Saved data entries

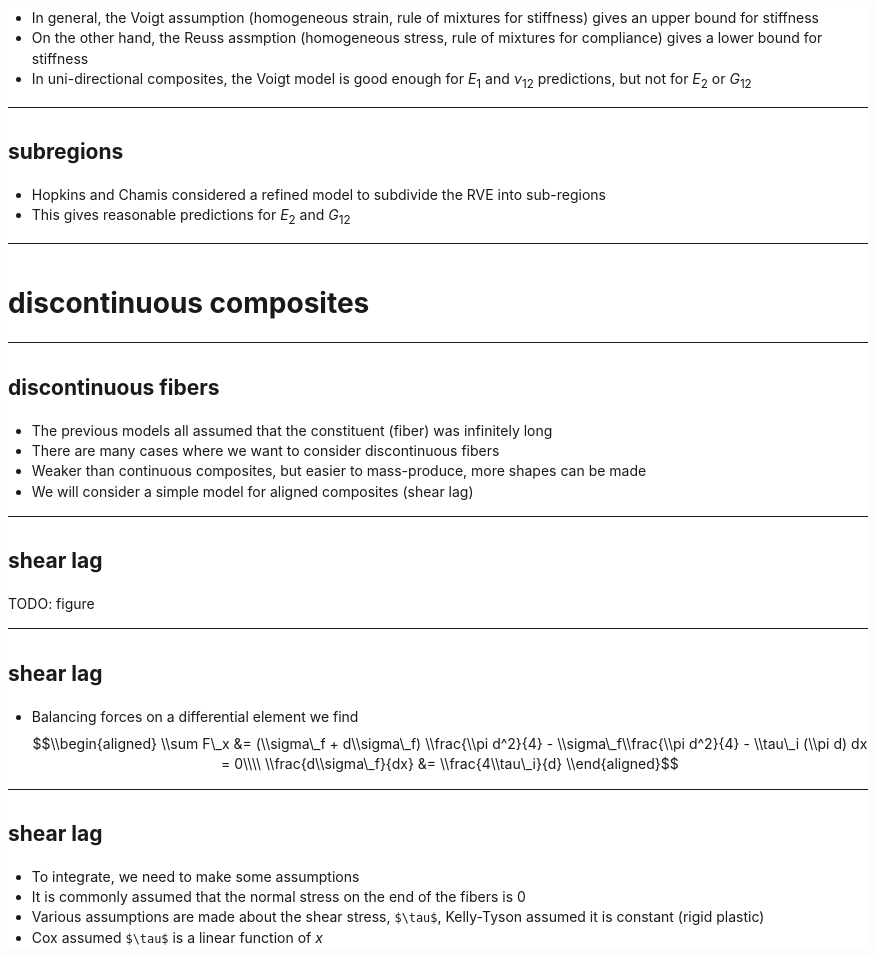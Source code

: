 -   In general, the Voigt assumption (homogeneous strain, rule of mixtures for stiffness) gives an upper bound for stiffness
-   On the other hand, the Reuss assmption (homogeneous stress, rule of mixtures for compliance) gives a lower bound for stiffness
-   In uni-directional composites, the Voigt model is good enough for *E*<sub>1</sub> and *ν*<sub>12</sub> predictions, but not for *E*<sub>2</sub> or *G*<sub>12</sub>

----
## subregions

-   Hopkins and Chamis considered a refined model to subdivide the RVE into sub-regions
-   This gives reasonable predictions for *E*<sub>2</sub> and *G*<sub>12</sub>

---

# discontinuous composites

----
## discontinuous fibers

-   The previous models all assumed that the constituent (fiber) was infinitely long
-   There are many cases where we want to consider discontinuous fibers
-   Weaker than continuous composites, but easier to mass-produce, more shapes can be made
-   We will consider a simple model for aligned composites (shear lag)

----
## shear lag

TODO: figure

----
## shear lag

-   Balancing forces on a differential element we find
$$\\begin{aligned}
  \\sum F\_x &= (\\sigma\_f + d\\sigma\_f) \\frac{\\pi d^2}{4} - \\sigma\_f\\frac{\\pi d^2}{4} - \\tau\_i (\\pi d) dx = 0\\\\
  \\frac{d\\sigma\_f}{dx} &= \\frac{4\\tau\_i}{d}
\\end{aligned}$$

----
## shear lag

-   To integrate, we need to make some assumptions
-   It is commonly assumed that the normal stress on the end of the fibers is 0
-   Various assumptions are made about the shear stress, `$\tau$`, Kelly-Tyson assumed it is constant (rigid plastic)
-   Cox assumed `$\tau$` is a linear function of *x*

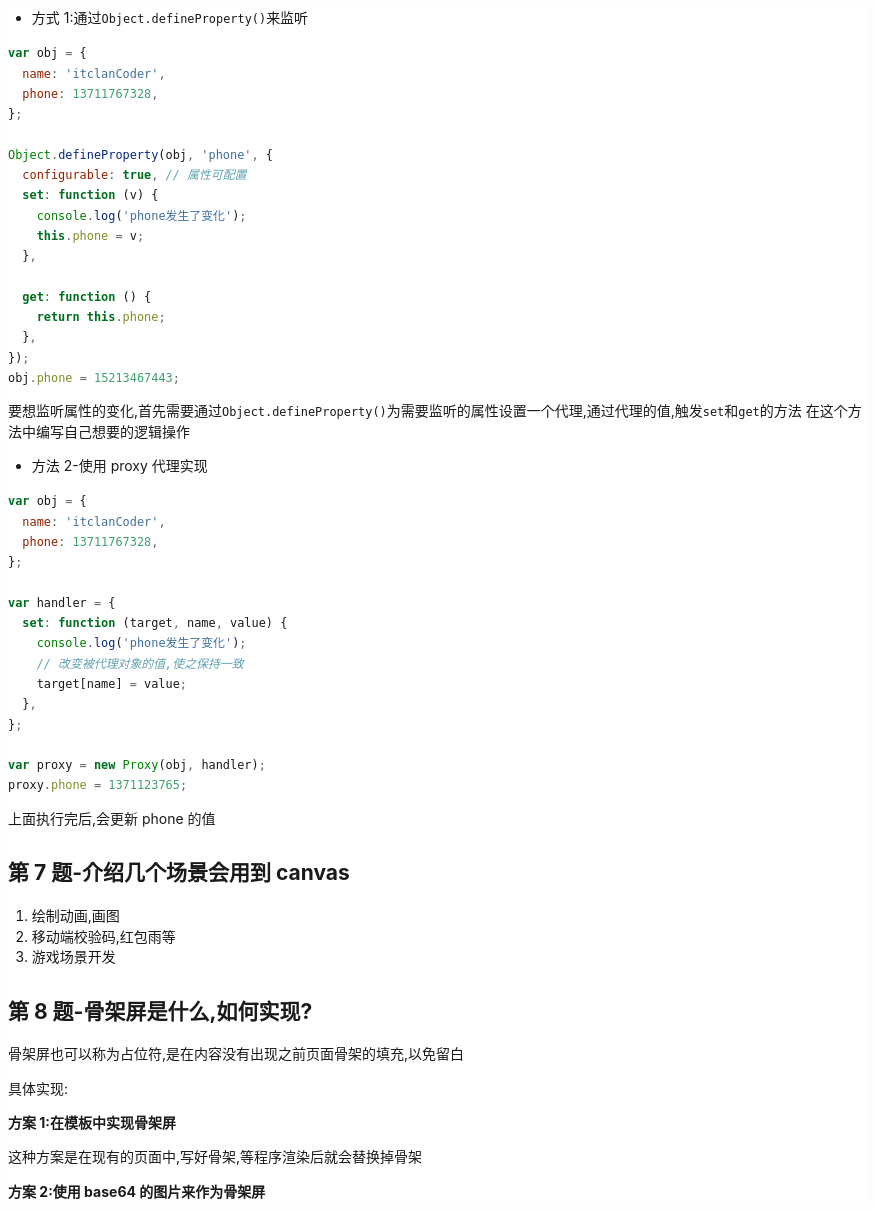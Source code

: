 - 方式 1:通过`Object.defineProperty()`来监听

```js
var obj = {
  name: 'itclanCoder',
  phone: 13711767328,
};

Object.defineProperty(obj, 'phone', {
  configurable: true, // 属性可配置
  set: function (v) {
    console.log('phone发生了变化');
    this.phone = v;
  },

  get: function () {
    return this.phone;
  },
});
obj.phone = 15213467443;
```

要想监听属性的变化,首先需要通过`Object.defineProperty()`为需要监听的属性设置一个代理,通过代理的值,触发`set`和`get`的方法
在这个方法中编写自己想要的逻辑操作

- 方法 2-使用 proxy 代理实现

```js
var obj = {
  name: 'itclanCoder',
  phone: 13711767328,
};

var handler = {
  set: function (target, name, value) {
    console.log('phone发生了变化');
    // 改变被代理对象的值,使之保持一致
    target[name] = value;
  },
};

var proxy = new Proxy(obj, handler);
proxy.phone = 1371123765;
```

上面执行完后,会更新 phone 的值

## 第 7 题-介绍几个场景会用到 canvas

1. 绘制动画,画图
2. 移动端校验码,红包雨等
3. 游戏场景开发

## 第 8 题-骨架屏是什么,如何实现?

骨架屏也可以称为占位符,是在内容没有出现之前页面骨架的填充,以免留白

具体实现:

**方案 1:在模板中实现骨架屏**

这种方案是在现有的页面中,写好骨架,等程序渲染后就会替换掉骨架

**方案 2:使用 base64 的图片来作为骨架屏**

<footer-FooterLink :isShareLink="true" :isDaShang="true" />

What is required: Transcribe the data exactly, minus any images.

Answer space:
Source code

: -   In general, the Voigt assumption (homogeneous strain, rule of mixtures for stiffness) gives an upper bound for stiffness
-   On the other hand, the Reuss assmption (homogeneous stress, rule of mixtures for compliance) gives a lower bound for stiffness
-   In uni-directional composites, the Voigt model is good enough for *E*<sub>1</sub> and *ν*<sub>12</sub> predictions, but not for *E*<sub>2</sub> or *G*<sub>12</sub>

----
## subregions

-   Hopkins and Chamis considered a refined model to subdivide the RVE into sub-regions
-   This gives reasonable predictions for *E*<sub>2</sub> and *G*<sub>12</sub>

---

# discontinuous composites

----
## discontinuous fibers

-   The previous models all assumed that the constituent (fiber) was infinitely long
-   There are many cases where we want to consider discontinuous fibers
-   Weaker than continuous composites, but easier to mass-produce, more shapes can be made
-   We will consider a simple model for aligned composites (shear lag)

----
## shear lag

TODO: figure

----
## shear lag

-   Balancing forces on a differential element we find
$$\\begin{aligned}
  \\sum F\_x &= (\\sigma\_f + d\\sigma\_f) \\frac{\\pi d^2}{4} - \\sigma\_f\\frac{\\pi d^2}{4} - \\tau\_i (\\pi d) dx = 0\\\\
  \\frac{d\\sigma\_f}{dx} &= \\frac{4\\tau\_i}{d}
\\end{aligned}$$

----
## shear lag

-   To integrate, we need to make some assumptions
-   It is commonly assumed that the normal stress on the end of the fibers is 0
-   Various assumptions are made about the shear stress, `$\tau$`, Kelly-Tyson assumed it is constant (rigid plastic)
-   Cox assumed `$\tau$` is a linear function of *x*

Source code

: - 方式 1:通过`Object.defineProperty()`来监听

```js
var obj = {
  name: 'itclanCoder',
  phone: 13711767328,
};

Object.defineProperty(obj, 'phone', {
  configurable: true, // 属性可配置
  set: function (v) {
    console.log('phone发生了变化');
    this.phone = v;
  },

  get: function () {
    return this.phone;
  },
});
obj.phone = 15213467443;
```

要想监听属性的变化,首先需要通过`Object.defineProperty()`为需要监听的属性设置一个代理,通过代理的值,触发`set`和`get`的方法
在这个方法中编写自己想要的逻辑操作

- 方法 2-使用 proxy 代理实现

```js
var obj = {
  name: 'itclanCoder',
  phone: 13711767328,
};

var handler = {
  set: function (target, name, value) {
    console.log('phone发生了变化');
    // 改变被代理对象的值,使之保持一致
    target[name] = value;
  },
};

var proxy = new Proxy(obj, handler);
proxy.phone = 1371123765;
```

上面执行完后,会更新 phone 的值

## 第 7 题-介绍几个场景会用到 canvas

1. 绘制动画,画图
2. 移动端校验码,红包雨等
3. 游戏场景开发

## 第 8 题-骨架屏是什么,如何实现?

骨架屏也可以称为占位符,是在内容没有出现之前页面骨架的填充,以免留白

具体实现:

**方案 1:在模板中实现骨架屏**

这种方案是在现有的页面中,写好骨架,等程序渲染后就会替换掉骨架

**方案 2:使用 base64 的图片来作为骨架屏**

<footer-FooterLink :isShareLink="true" :isDaShang="true" />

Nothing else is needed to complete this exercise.